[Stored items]
*** Begin section ***

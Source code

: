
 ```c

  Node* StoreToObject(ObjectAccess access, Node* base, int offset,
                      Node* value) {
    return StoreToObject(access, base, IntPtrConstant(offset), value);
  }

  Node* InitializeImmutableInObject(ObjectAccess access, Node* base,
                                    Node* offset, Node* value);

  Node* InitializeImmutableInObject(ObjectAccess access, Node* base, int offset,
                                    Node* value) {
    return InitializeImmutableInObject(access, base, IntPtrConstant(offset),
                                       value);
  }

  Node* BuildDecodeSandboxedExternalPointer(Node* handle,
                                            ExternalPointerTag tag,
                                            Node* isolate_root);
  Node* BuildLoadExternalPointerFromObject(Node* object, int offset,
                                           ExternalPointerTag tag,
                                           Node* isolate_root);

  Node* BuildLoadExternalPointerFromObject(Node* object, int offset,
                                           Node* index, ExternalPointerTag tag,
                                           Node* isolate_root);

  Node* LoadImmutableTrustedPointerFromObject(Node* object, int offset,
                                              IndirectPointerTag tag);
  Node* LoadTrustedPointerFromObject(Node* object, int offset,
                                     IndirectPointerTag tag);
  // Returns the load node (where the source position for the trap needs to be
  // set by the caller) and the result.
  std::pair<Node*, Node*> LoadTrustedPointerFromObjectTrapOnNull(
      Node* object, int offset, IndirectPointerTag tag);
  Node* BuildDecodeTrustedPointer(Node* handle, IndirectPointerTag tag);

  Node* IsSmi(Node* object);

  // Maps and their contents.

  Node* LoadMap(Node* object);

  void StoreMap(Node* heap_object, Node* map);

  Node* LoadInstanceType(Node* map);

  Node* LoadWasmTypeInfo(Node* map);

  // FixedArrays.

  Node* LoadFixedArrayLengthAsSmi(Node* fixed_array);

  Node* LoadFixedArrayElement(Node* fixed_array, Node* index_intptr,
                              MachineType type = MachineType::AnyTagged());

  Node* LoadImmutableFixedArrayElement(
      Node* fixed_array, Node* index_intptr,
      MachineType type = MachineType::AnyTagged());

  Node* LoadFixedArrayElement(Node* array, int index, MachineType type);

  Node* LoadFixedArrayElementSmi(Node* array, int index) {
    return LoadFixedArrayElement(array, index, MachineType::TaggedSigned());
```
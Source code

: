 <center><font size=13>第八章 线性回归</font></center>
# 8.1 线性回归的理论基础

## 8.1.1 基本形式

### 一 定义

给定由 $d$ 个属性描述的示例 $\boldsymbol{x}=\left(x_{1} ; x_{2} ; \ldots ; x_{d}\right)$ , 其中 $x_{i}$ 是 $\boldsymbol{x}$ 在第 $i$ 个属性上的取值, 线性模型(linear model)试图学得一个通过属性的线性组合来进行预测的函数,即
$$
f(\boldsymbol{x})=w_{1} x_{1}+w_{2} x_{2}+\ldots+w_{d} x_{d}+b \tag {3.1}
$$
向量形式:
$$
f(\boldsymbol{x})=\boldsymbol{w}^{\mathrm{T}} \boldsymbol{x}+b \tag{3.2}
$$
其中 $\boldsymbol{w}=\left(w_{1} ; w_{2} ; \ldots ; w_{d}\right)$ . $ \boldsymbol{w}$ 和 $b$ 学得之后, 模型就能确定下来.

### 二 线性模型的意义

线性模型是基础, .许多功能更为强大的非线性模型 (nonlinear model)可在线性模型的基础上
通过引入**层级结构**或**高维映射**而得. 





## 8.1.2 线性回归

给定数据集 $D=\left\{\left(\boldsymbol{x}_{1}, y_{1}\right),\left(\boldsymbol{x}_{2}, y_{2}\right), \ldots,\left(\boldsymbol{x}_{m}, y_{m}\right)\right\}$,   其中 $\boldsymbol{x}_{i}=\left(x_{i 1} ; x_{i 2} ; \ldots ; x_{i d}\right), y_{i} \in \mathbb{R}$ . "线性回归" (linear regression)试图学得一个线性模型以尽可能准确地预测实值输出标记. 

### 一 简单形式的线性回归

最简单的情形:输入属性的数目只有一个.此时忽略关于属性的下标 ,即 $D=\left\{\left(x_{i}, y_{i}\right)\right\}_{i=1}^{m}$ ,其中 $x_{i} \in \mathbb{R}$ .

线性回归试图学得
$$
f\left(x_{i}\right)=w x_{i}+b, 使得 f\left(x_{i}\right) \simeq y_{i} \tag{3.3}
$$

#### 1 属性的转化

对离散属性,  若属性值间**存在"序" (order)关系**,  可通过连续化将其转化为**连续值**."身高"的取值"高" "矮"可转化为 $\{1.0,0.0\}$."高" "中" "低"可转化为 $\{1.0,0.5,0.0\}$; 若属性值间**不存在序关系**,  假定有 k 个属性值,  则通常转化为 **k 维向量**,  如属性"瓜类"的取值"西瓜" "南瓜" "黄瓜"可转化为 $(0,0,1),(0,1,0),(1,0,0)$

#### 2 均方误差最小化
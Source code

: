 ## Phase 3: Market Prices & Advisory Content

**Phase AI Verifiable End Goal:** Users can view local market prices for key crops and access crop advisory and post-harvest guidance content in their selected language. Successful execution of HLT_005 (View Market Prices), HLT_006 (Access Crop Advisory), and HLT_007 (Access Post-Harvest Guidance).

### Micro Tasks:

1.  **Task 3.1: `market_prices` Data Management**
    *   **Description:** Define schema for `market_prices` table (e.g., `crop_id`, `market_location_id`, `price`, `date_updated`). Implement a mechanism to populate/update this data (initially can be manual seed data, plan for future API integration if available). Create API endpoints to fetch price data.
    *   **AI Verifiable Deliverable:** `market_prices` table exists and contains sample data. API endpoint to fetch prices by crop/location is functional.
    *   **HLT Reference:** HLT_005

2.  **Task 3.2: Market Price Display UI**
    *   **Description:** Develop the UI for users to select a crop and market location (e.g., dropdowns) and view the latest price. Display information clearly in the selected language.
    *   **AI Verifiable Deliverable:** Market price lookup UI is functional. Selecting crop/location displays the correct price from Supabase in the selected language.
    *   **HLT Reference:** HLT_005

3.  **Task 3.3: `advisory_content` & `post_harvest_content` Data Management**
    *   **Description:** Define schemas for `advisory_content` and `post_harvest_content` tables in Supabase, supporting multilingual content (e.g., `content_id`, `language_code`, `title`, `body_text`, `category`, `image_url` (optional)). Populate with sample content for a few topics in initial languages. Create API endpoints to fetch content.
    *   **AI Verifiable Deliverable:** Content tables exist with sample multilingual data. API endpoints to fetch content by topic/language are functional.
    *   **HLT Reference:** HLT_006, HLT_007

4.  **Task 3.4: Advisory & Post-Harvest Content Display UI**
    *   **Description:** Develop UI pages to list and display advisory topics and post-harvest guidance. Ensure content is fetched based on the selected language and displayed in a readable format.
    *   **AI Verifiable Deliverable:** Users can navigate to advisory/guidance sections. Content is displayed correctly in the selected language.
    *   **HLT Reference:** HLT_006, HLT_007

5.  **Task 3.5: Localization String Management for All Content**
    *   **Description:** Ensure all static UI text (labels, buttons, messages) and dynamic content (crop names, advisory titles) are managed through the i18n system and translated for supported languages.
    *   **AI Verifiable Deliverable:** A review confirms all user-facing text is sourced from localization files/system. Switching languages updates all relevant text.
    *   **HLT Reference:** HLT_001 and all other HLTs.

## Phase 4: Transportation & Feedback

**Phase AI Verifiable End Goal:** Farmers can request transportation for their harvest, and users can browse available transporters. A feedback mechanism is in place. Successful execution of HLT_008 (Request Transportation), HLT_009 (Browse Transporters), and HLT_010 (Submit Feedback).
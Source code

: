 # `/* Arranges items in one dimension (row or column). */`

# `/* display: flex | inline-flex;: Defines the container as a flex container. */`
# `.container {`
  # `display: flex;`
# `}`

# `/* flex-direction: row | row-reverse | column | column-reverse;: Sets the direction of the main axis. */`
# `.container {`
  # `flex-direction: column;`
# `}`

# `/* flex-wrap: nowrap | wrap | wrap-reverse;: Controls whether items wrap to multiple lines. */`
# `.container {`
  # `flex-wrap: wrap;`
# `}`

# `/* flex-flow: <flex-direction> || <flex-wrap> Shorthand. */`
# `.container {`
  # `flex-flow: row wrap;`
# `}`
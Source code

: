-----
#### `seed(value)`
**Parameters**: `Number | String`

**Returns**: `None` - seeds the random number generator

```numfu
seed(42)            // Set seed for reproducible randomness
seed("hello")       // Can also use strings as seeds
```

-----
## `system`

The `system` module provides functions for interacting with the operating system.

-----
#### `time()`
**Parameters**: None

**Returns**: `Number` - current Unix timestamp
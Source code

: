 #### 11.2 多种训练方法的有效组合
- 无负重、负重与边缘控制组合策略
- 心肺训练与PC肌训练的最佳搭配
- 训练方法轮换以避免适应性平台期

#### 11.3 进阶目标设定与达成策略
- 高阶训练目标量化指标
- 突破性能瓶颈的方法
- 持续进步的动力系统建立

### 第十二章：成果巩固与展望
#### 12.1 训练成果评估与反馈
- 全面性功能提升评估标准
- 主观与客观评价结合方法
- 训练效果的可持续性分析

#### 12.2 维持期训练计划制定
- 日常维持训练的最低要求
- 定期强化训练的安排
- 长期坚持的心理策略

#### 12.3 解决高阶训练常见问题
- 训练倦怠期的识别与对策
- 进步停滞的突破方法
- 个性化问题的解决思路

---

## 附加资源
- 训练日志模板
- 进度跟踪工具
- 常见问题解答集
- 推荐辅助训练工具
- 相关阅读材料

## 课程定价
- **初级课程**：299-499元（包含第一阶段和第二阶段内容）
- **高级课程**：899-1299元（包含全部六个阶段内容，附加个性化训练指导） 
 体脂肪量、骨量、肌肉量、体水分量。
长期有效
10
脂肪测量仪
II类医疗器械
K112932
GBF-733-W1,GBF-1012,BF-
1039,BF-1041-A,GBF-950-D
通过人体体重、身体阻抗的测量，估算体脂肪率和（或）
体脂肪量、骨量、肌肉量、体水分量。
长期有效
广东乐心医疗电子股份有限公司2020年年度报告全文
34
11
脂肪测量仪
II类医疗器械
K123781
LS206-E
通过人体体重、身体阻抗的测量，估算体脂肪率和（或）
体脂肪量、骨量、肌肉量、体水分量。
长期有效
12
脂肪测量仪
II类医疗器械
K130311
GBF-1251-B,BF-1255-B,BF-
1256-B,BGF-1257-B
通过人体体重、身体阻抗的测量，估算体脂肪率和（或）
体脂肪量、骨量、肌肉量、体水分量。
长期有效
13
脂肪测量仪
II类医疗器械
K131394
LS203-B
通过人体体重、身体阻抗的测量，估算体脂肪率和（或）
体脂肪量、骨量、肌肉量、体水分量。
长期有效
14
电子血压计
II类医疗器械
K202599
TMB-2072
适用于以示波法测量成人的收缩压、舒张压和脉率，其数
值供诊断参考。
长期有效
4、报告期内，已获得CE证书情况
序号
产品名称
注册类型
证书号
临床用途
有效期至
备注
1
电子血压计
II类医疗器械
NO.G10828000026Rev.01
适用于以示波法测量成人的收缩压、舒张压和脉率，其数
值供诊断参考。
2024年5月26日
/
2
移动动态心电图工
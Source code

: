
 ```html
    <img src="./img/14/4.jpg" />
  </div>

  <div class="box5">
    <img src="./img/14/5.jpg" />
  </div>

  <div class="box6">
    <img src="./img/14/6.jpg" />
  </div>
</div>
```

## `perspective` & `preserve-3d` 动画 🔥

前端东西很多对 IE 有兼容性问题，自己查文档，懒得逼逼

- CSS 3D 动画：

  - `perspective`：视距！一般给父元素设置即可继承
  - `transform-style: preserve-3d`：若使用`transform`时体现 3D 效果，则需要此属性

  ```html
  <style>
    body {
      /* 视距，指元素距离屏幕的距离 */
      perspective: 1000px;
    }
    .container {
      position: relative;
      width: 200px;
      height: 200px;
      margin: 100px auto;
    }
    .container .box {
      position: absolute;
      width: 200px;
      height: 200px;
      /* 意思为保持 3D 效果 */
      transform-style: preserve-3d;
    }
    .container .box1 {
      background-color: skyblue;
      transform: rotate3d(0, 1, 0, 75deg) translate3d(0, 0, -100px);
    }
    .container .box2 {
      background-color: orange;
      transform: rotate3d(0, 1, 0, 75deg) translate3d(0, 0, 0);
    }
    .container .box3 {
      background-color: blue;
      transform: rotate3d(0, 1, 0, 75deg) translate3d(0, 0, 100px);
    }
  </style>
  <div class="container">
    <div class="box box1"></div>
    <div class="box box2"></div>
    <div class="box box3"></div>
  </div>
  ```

*** End section ***

**ACTIVITY:** Your reply should hold every line from the data that contains "reverse", copied in full.

**PROBLEM SOLUTION:**
# `/* flex-direction: row | row-reverse | column | column-reverse;: Sets the direction of the main axis. */`
# `/* flex-wrap: nowrap | wrap | wrap-reverse;: Controls whether items wrap to multiple lines. */`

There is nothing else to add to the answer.